At first, Penguin Bloom is compelling and has a remarkably strong start. It begins with tragedy and heartbreak and it reels you into this seemingly dreary world and leaves you wondering about a lot of things. How will these kids’ lives be affected by Sam’s painful fall? How will Sam’s life change? Their world gets flipped upside down in ways that they do not see coming.
When Sam first spends time with Penguin, she doesn’t really feel too happy about the bird. It’s constant sounds annoy Sam to no end and she can’t get any sleep because of it. But as soon as she starts to take care of the bird and spend more time with Penguin, she finds that she genuinely loves taking care of it and she is happy to welcome a new member to the Bloom family.
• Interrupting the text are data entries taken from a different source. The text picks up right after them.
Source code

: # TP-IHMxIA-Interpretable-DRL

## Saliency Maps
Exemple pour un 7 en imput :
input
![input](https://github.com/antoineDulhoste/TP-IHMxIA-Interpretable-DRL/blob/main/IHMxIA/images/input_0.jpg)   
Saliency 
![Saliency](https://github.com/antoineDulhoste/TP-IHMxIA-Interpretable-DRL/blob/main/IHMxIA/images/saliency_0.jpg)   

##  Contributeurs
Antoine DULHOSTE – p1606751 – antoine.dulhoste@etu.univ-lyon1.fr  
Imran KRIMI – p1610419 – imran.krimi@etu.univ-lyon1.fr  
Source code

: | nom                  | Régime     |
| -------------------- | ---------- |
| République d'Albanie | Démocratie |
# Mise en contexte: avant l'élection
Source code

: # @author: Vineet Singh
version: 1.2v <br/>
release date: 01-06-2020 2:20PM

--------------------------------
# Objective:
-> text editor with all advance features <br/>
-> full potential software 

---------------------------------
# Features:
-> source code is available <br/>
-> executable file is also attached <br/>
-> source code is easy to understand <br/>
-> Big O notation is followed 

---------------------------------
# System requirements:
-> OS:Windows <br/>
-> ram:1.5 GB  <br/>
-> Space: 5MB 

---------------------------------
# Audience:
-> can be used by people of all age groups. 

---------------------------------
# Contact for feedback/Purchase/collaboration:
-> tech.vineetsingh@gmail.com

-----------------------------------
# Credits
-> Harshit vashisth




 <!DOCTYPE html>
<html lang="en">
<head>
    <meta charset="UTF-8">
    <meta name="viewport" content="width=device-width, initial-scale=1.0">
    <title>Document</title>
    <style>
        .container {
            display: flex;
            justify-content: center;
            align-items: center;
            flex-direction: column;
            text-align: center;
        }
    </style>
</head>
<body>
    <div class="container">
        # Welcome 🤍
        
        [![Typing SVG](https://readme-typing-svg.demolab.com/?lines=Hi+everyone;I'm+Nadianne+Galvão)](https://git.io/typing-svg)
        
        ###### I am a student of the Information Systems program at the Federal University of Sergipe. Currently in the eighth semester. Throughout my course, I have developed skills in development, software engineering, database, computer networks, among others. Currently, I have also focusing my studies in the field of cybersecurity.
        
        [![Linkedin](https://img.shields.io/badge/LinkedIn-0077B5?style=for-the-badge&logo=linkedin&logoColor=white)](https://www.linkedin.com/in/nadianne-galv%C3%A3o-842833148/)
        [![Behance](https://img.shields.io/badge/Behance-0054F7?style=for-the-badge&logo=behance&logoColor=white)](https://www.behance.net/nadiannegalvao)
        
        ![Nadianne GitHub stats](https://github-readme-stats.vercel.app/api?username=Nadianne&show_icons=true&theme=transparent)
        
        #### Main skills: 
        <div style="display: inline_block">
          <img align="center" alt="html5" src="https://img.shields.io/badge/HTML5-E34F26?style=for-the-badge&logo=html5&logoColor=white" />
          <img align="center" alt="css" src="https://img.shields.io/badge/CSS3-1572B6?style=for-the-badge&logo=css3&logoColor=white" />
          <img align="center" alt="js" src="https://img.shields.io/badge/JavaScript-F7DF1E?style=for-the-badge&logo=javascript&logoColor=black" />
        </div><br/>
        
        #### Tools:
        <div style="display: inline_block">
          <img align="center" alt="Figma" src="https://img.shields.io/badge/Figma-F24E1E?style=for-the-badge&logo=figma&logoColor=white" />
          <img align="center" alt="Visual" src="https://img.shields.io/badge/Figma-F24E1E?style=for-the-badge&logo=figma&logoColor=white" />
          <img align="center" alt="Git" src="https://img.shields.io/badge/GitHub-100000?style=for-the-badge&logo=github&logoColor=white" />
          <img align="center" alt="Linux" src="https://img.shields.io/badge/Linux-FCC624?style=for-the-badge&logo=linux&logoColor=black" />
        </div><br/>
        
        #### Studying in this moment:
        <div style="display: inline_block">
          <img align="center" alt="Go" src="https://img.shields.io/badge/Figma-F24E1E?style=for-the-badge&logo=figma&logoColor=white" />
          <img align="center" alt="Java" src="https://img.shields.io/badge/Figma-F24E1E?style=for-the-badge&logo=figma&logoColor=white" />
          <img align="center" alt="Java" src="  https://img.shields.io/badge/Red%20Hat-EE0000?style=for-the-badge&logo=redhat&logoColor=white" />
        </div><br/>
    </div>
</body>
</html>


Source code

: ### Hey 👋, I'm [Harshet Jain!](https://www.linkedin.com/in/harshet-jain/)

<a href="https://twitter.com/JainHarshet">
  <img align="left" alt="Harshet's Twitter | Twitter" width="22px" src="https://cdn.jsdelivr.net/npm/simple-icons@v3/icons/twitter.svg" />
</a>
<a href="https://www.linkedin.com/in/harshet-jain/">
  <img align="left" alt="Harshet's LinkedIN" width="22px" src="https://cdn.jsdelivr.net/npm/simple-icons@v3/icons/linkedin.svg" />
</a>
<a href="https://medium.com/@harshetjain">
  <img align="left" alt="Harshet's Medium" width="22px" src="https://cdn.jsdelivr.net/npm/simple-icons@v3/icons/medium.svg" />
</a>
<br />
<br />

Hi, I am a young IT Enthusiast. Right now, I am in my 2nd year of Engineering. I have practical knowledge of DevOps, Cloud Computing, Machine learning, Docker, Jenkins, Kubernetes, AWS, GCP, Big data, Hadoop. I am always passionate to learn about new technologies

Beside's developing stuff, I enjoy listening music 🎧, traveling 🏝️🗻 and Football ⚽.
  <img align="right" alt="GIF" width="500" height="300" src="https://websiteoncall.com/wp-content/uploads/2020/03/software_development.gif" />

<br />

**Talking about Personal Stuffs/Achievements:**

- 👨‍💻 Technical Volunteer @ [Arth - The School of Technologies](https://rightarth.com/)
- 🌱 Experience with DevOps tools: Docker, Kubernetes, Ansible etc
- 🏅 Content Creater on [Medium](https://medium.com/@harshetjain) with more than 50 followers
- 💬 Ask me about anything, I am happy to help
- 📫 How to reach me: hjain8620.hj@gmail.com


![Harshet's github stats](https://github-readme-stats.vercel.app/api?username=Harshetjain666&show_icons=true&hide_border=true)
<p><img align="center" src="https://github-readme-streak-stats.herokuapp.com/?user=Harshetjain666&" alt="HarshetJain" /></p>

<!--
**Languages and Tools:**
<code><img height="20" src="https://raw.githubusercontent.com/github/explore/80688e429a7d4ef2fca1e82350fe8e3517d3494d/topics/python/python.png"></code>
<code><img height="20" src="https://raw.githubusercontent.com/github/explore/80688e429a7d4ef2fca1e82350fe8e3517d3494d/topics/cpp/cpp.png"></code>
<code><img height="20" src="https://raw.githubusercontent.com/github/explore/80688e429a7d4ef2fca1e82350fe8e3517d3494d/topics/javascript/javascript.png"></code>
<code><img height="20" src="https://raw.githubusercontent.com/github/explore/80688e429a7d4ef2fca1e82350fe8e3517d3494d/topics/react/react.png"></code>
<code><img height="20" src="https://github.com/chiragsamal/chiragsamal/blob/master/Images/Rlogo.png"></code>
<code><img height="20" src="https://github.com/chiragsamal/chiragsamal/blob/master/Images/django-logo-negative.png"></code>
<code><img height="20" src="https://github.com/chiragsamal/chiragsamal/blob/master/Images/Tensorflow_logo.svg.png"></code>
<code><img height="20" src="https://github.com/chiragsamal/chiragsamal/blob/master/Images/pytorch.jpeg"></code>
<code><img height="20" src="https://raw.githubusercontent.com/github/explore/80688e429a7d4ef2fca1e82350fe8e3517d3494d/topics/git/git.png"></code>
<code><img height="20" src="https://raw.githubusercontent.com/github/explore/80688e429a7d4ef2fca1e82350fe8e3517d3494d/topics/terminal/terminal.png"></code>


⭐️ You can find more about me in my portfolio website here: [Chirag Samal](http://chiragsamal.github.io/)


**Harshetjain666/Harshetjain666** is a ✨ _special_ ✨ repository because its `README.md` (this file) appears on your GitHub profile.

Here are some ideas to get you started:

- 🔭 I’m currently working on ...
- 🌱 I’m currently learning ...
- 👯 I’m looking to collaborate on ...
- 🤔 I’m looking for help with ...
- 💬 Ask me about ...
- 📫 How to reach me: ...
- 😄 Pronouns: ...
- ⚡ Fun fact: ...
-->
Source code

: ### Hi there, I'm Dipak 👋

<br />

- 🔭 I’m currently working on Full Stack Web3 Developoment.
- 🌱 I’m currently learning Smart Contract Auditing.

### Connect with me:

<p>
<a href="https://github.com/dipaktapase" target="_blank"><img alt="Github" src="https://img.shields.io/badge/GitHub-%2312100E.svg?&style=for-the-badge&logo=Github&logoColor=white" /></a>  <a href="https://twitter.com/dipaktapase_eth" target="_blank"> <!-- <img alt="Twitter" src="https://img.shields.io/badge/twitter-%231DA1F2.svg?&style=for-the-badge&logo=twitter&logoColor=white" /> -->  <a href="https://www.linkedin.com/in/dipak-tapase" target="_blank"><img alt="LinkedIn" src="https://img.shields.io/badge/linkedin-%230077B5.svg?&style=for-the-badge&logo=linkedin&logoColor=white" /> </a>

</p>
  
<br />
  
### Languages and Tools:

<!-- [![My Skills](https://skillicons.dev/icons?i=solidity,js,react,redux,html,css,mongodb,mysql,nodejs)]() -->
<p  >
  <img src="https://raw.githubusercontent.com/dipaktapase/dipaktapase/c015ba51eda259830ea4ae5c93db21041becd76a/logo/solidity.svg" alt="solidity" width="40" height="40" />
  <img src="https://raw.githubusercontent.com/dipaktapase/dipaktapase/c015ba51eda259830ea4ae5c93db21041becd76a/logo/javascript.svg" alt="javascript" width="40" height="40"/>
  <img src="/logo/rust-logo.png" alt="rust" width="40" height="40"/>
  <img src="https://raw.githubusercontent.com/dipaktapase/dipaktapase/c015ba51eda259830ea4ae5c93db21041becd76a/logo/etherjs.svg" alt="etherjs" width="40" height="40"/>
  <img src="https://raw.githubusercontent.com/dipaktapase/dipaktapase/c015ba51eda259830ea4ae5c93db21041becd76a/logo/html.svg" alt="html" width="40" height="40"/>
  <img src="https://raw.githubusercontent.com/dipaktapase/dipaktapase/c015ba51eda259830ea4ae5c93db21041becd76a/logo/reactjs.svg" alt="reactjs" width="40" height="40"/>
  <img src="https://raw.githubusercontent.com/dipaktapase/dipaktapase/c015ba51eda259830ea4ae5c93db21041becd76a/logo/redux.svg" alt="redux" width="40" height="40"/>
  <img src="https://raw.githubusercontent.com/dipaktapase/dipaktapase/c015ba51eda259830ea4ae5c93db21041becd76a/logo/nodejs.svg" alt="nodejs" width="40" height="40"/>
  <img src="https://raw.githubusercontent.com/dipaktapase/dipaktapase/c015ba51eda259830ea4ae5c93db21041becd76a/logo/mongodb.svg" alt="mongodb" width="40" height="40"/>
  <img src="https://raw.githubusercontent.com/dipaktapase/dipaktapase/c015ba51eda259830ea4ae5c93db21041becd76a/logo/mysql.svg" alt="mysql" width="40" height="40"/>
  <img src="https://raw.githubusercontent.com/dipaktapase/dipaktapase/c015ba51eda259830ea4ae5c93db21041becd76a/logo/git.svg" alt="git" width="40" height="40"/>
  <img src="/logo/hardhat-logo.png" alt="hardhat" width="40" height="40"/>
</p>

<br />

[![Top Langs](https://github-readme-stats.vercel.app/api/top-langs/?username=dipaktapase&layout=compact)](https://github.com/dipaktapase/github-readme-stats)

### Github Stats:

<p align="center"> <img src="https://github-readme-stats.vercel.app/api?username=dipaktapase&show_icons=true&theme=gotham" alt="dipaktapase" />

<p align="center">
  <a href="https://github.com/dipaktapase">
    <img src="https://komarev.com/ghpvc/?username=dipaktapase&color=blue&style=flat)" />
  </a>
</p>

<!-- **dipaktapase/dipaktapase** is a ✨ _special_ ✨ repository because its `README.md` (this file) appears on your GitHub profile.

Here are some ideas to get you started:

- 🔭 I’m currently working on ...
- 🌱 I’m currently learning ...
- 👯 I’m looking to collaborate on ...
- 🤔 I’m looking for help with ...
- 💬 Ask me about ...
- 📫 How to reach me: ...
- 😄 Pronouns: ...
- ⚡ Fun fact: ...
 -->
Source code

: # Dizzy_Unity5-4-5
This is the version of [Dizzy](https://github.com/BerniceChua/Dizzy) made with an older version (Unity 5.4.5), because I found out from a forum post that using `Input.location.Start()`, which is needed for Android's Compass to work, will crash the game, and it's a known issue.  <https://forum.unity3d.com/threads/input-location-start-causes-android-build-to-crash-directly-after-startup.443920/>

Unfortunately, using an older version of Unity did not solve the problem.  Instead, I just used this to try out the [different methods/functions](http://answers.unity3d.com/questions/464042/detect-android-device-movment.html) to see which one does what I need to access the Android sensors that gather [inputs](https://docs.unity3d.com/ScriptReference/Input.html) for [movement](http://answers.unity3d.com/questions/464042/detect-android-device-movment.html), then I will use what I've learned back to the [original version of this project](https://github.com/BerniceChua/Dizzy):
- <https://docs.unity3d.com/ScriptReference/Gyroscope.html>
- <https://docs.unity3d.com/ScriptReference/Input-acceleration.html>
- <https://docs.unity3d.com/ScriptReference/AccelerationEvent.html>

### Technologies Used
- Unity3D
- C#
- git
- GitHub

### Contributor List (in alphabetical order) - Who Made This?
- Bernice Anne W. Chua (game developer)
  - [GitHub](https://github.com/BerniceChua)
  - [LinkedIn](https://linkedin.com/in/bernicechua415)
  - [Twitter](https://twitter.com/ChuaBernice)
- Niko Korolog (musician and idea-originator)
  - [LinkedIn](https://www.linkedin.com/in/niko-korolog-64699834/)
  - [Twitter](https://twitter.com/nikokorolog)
But as cute and as adorable as that may sound, it never comes across that way with this script. It feels disappointingly flat and underdeveloped in plenty of ways. We don’t really get to learn that much about Sam and the family, despite the fact that we spend nearly every scene with them. Instead of feeling like we know them by the end of the movie, they feel like complete strangers that we just happened to watch for a while. It’s a strange feeling and one that definitely needed more work.
The script just simply didn’t explore these characters at all. While it was definitely uplifting to see Sam and the family form such a strong love for Penguin, that’s really all the movie has to offer. It’s also weird that the film tries to be so many different things. It tries to be a coming-of-age story, a romance, a drama, and a comedy all in one, and it just felt way too convoluted.
Admittedly, the performances from the central cast are quite great and they all feel like they had a great amount of fun with their roles here. Naomi Watts gives a quiet and subdued performance yet it never feels weak or understated. She is excellent in the role and definitely gives it her all and it shows.
Plus, it’s always great to see Andrew Lincoln deliver a strong performance as usual. I’ve been a fan of his ever since The Walking Dead first aired all the way back in 2010 and I’ve since grown to love the vast majority of his work immensely. His performance in this movie did not let me down.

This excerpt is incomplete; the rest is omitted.